Input data =
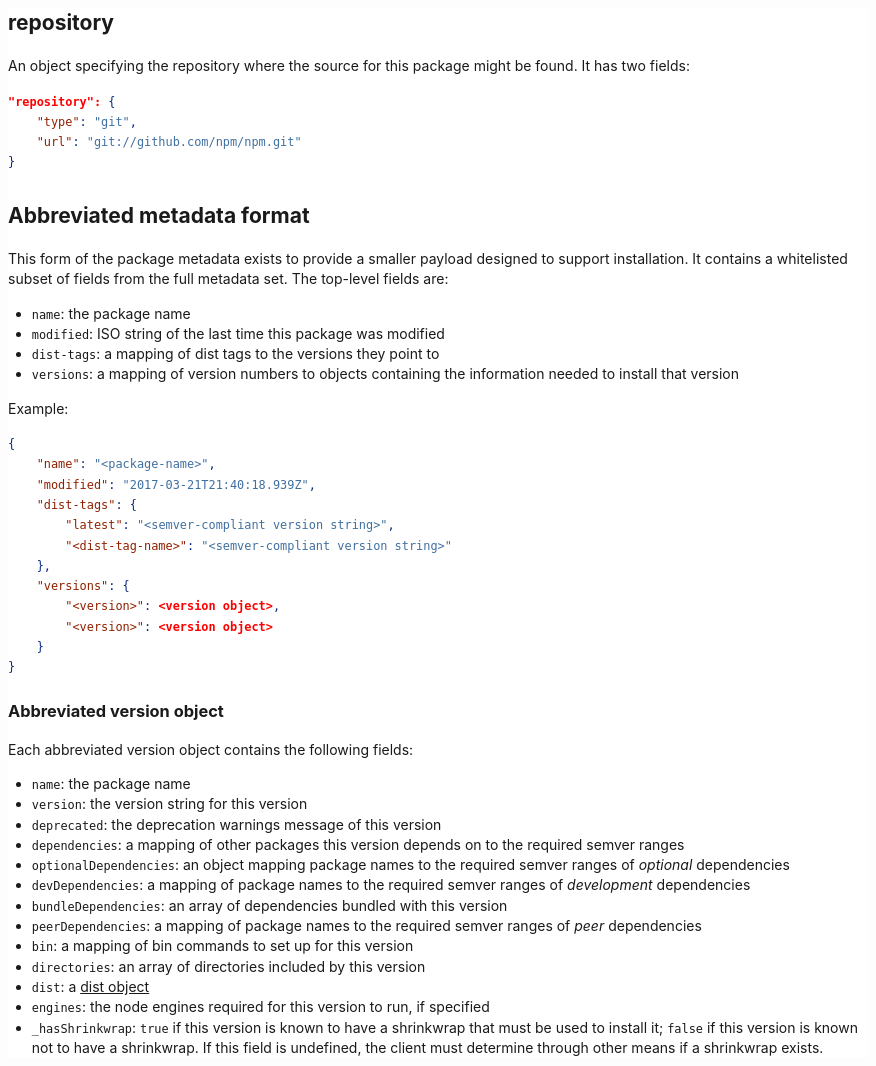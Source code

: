 ## repository

An object specifying the repository where the source for this package might be found. It has two fields:

```json
"repository": {
    "type": "git",
    "url": "git://github.com/npm/npm.git"
}
```

## Abbreviated metadata format

This form of the package metadata exists to provide a smaller payload designed to support installation. It contains a whitelisted subset of fields from the full metadata set. The top-level fields are:

* `name`: the package name
* `modified`: ISO string of the last time this package was modified
* `dist-tags`: a mapping of dist tags to the versions they point to
* `versions`: a mapping of version numbers to objects containing the information needed to install that version

Example:

```json
{
    "name": "<package-name>",
    "modified": "2017-03-21T21:40:18.939Z",
    "dist-tags": {
        "latest": "<semver-compliant version string>",
        "<dist-tag-name>": "<semver-compliant version string>"
    },
    "versions": {
        "<version>": <version object>,
        "<version>": <version object>
    }
}
```

### Abbreviated version object

Each abbreviated version object contains the following fields:

* `name`: the package name
* `version`: the version string for this version
* `deprecated`: the deprecation warnings message of this version
* `dependencies`: a mapping of other packages this version depends on to the required semver ranges
* `optionalDependencies`:  an object mapping package names to the required semver ranges of _optional_ dependencies
* `devDependencies`: a mapping of package names to the required semver ranges of _development_ dependencies
* `bundleDependencies`: an array of dependencies bundled with this version
* `peerDependencies`: a mapping of package names to the required semver ranges of _peer_ dependencies
* `bin`: a mapping of bin commands to set up for this version
* `directories`: an array of directories included by this version
* `dist`: a [dist object](#dist)
* `engines`: the node engines required for this version to run, if specified
* `_hasShrinkwrap`: `true` if this version is known to have a shrinkwrap that must be used to install it; `false` if this version is known not to have a shrinkwrap. If this field is undefined, the client must determine through other means if a shrinkwrap exists.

Problem description =
Report every line of the preceding listing where the string "modified" occurs.

Exercise solution =
* `modified`: ISO string of the last time this package was modified
    "modified": "2017-03-21T21:40:18.939Z",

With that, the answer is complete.